Contention arises in optical packet/burst switching systems when multiple incoming optical packets contend for the same output wavelength channel at the same time. The most popular approach for contention resolution is the use of wavelength converters. For economical reasons, it is cost-effective to share wavelength converters as opposed to dedicating a converter for each outgoing wavelength channel. This talk describes four shared wavelength conversion architectures to be used in asynchronous optical packet/burst switches with variable-sized optical packets, namely Shared-Per-Link (SPL), Shared-Per-Node (SPN), Shared-Per-Input-Wavelength (SPIW), and Shared-Per-Output-Wavelength (SPOW). Exact (in the case of SPL) and approximate (SPN, SPIW, and SPOW) analytical models are developed for performance analysis of such architectures in the case of Poisson packet arrivals and exponential optical packet lengths. The main tools that we use are Markov chains, block-tridiagonal LU factorizations, and fixed-point iterations to cope with the curse of dimensionality arising in large systems. Based on our findings, we provide guidelines for architecture selection and for dimensioning converters.

Short Bio:

Nail Akar received the B.S. degree from Middle East Technical University, Ankara, Turkey, in 1987 and M.S. and Ph.D. degrees from Bilkent University, Ankara, Turkey, in 1989 and 1994, respectively, all in electrical and electronics engineering.

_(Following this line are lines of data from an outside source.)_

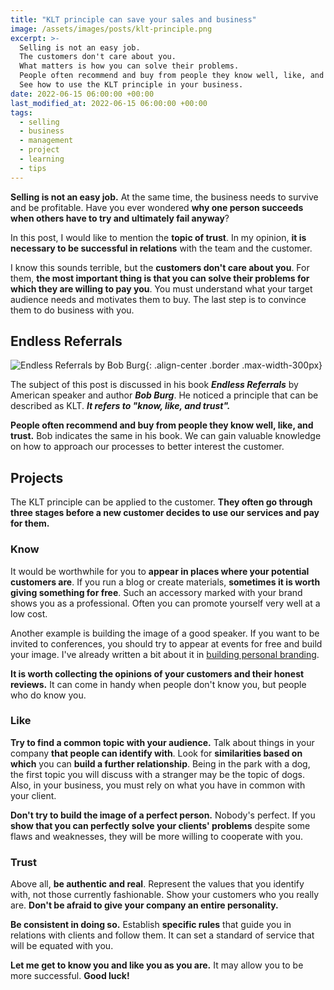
 ```yaml
---
title: "KLT principle can save your sales and business"
image: /assets/images/posts/klt-principle.png
excerpt: >-
  Selling is not an easy job.
  The customers don't care about you.
  What matters is how you can solve their problems.
  People often recommend and buy from people they know well, like, and trust.
  See how to use the KLT principle in your business.
date: 2022-06-15 06:00:00 +00:00
last_modified_at: 2022-06-15 06:00:00 +00:00
tags:
  - selling
  - business
  - management
  - project
  - learning
  - tips
---
```


  **Selling is not an easy job.**
  At the same time, the business needs to survive and be profitable.
  Have you ever wondered **why one person succeeds when others have to try and ultimately fail anyway**?

  In this post, I would like to mention the **topic of trust**.
  In my opinion, **it is necessary to be successful in relations** with the team and the customer.

  I know this sounds terrible, but the **customers don't care about you**.
  For them, **the most important thing is that you can solve their problems for which they are willing to pay you**.
  You must understand what your target audience needs and motivates them to buy.
  The last step is to convince them to do business with you.

## Endless Referrals

  ![Endless Referrals by Bob Burg](https://images-na.ssl-images-amazon.com/images/I/51A9QHUKdiL._SY291_BO1,204,203,200_QL40_FMwebp_.jpg){: .align-center .border .max-width-300px}

  The subject of this post is discussed in his book ***Endless Referrals*** by American speaker and author ***Bob Burg***.
  He noticed a principle that can be described as KLT.
  ***It refers to "know, like, and trust".***

  **People often recommend and buy from people they know well, like, and trust.**
  Bob indicates the same in his book.
  We can gain valuable knowledge on how to approach our processes to better interest the customer.

## Projects

  The KLT principle can be applied to the customer.
  **They often go through three stages before a new customer decides to use our services and pay for them.**

### Know

  It would be worthwhile for you to **appear in places where your potential customers are**.
  If you run a blog or create materials, **sometimes it is worth giving something for free**.
  Such an accessory marked with your brand shows you as a professional.
  Often you can promote yourself very well at a low cost.

  Another example is building the image of a good speaker.
  If you want to be invited to conferences, you should try to appear at events for free and build your image.
  I've already written a bit about it in [building personal branding](<{% post_url 2021-09-01-programmers-personal-branding %}>).

  **It is worth collecting the opinions of your customers and their honest reviews.**
  It can come in handy when people don't know you, but people who do know you.

### Like

  **Try to find a common topic with your audience.**
  Talk about things in your company **that people can identify with**.
  Look for **similarities based on which** you can **build a further relationship**.
  Being in the park with a dog, the first topic you will discuss with a stranger may be the topic of dogs.
  Also, in your business, you must rely on what you have in common with your client.

  **Don't try to build the image of a perfect person.**
  Nobody's perfect.
  If you **show that you can perfectly solve your clients' problems** despite some flaws and weaknesses, they will be more willing to cooperate with you.

### Trust

  Above all, **be authentic and real**.
  Represent the values that you identify with, not those currently fashionable.
  Show your customers who you really are.
  **Don't be afraid to give your company an entire personality.**

  **Be consistent in doing so.**
  Establish **specific rules** that guide you in relations with clients and follow them.
  It can set a standard of service that will be equated with you.

  **Let me get to know you and like you as you are.**
  It may allow you to be more successful.
  **Good luck!**
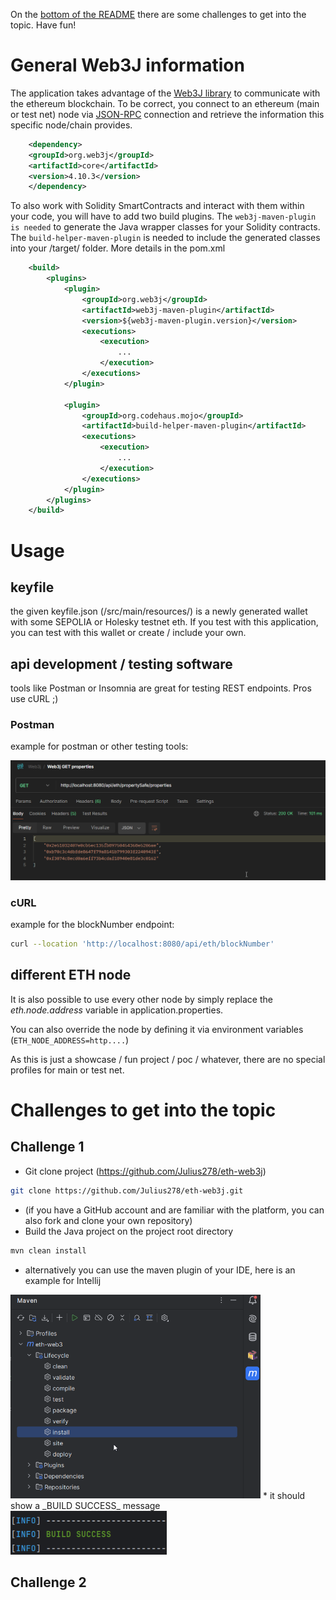 On the [bottom of the README](#Challenge-1) there are some challenges to get into the topic. Have fun!

# General Web3J information
The application takes advantage of the [Web3J library](https://github.com/web3j/web3j) to communicate with the ethereum blockchain.
To be correct, you connect to an ethereum (main or test net) node via [JSON-RPC](https://www.jsonrpc.org/) connection and retrieve the information this specific node/chain provides.
``` XML
    <dependency>
	<groupId>org.web3j</groupId>
	<artifactId>core</artifactId>
	<version>4.10.3</version>
    </dependency>
```

To also work with Solidity SmartContracts and interact with them within your code, you will have to add two build plugins.
The `web3j-maven-plugin is needed` to generate the Java wrapper classes for your Solidity contracts. 
The `build-helper-maven-plugin` is needed to include the generated classes into your /target/ folder.
More details in the pom.xml

``` XML
    <build>
        <plugins>
            <plugin>
                <groupId>org.web3j</groupId>
                <artifactId>web3j-maven-plugin</artifactId>
                <version>${web3j-maven-plugin.version}</version>
                <executions>
                    <execution>
                        ...
                    </execution>
                </executions>
            </plugin>
            
            <plugin>
                <groupId>org.codehaus.mojo</groupId>
                <artifactId>build-helper-maven-plugin</artifactId>
                <executions>
                    <execution>
                        ...
                    </execution>
                </executions>
            </plugin>
        </plugins>
    </build>
```

# Usage
## keyfile
the given keyfile.json (/src/main/resources/) is a newly generated wallet with some SEPOLIA or Holesky testnet eth.
If you test with this application, you can test with this wallet or create / include your own.

## api development / testing software
tools like Postman or Insomnia are great for testing REST endpoints.
Pros use cURL ;)

### Postman
example for postman or other testing tools:

![postman_test](docs/postman_test.png)

### cURL
example for the blockNumber endpoint:
``` bash
curl --location 'http://localhost:8080/api/eth/blockNumber'
```

## different ETH node
It is also possible to use every other node by simply replace the _eth.node.address_ variable in application.properties.

You can also override the node by defining it via environment variables (`ETH_NODE_ADDRESS=http....`)


As this is just a showcase / fun project / poc / whatever, there are no special profiles for main or test net.


# Challenges to get into the topic
## Challenge 1
* Git clone project (https://github.com/Julius278/eth-web3j)
``` bash
git clone https://github.com/Julius278/eth-web3j.git
```
* (if you have a GitHub account and are familiar with the platform, you can also fork and clone your own repository)
* Build the Java project on the project root directory
``` bash
mvn clean install
```
  * alternatively you can use the maven plugin of your IDE, here is an example for Intellij </br>
<img src="docs/intellij_maven_plugin.png" alt="intellij_maven_plugin" width="400"/>
* it should show a _BUILD SUCCESS_ message </br>
<img src="docs/maven_build_success.png" alt="maven_build_success" width="250"/>

## Challenge 2
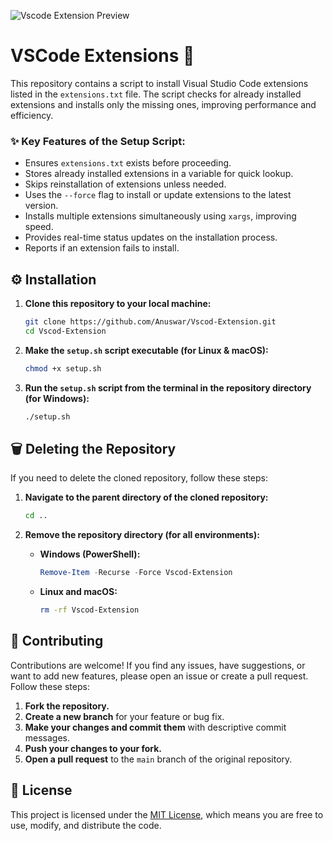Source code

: ![Vscode Extension Preview](https://raw.githubusercontent.com/Anuswar/Vscod-Extension/main/preview.png)

# VSCode Extensions 📂

This repository contains a script to install Visual Studio Code extensions listed in the `extensions.txt` file. The script checks for already installed extensions and installs only the missing ones, improving performance and efficiency.

### ✨ Key Features of the Setup Script:
- Ensures `extensions.txt` exists before proceeding.
- Stores already installed extensions in a variable for quick lookup.
- Skips reinstallation of extensions unless needed.
- Uses the `--force` flag to install or update extensions to the latest version.
- Installs multiple extensions simultaneously using `xargs`, improving speed.
- Provides real-time status updates on the installation process.
- Reports if an extension fails to install.

## ⚙️ Installation

1. **Clone this repository to your local machine:**
    ```sh
    git clone https://github.com/Anuswar/Vscod-Extension.git
    cd Vscod-Extension
    ```

2. **Make the `setup.sh` script executable (for Linux & macOS):**
    ```sh
    chmod +x setup.sh
    ```

3. **Run the `setup.sh` script from the terminal in the repository directory (for Windows):**
    ```sh
    ./setup.sh
    ```

## 🗑️ Deleting the Repository

If you need to delete the cloned repository, follow these steps:

1. **Navigate to the parent directory of the cloned repository:**
    ```sh
    cd ..
    ```

2. **Remove the repository directory (for all environments):**
    - **Windows (PowerShell):**
      ```powershell
      Remove-Item -Recurse -Force Vscod-Extension
      ```
    - **Linux and macOS:**
      ```sh
      rm -rf Vscod-Extension
      ```
      
## 🤝 Contributing

Contributions are welcome! If you find any issues, have suggestions, or want to add new features, please open an issue or create a pull request. Follow these steps:

1. **Fork the repository.**
2. **Create a new branch** for your feature or bug fix.
3. **Make your changes and commit them** with descriptive commit messages.
4. **Push your changes to your fork.**
5. **Open a pull request** to the `main` branch of the original repository.

## 📄 License

This project is licensed under the [MIT License](LICENSE.md), which means you are free to use, modify, and distribute the code.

From 1994 to 1996, he was a visiting scholar and a visiting assistant professor in the Computer Science Telecommunications program at the University of Missouri, Kansas City. He joined the Technology Planning and Integration group at Long Distance Division, Sprint, Overland Park, Kansas, in 1996, where he held a senior member of technical staff position from 1999 to 2000. Since 2000, he has been with Bilkent University, currently as an associate professor. Throughout the first half of 2010, he is conducting research on performance evaluation of telecommunication networks and queueing systems at the School of Computing and Engineering, University of Missouri , Kansas City as a Fulbright visiting research scholar. He has recently been active in the European Union funded network of excellence project BONE (Building the Future Optical Network in Europe) with his work on optical packet/burst switching. His current research interests include performance analysis of computer and communication networks, optical networks, queueing systems, traffic control and resource allocation.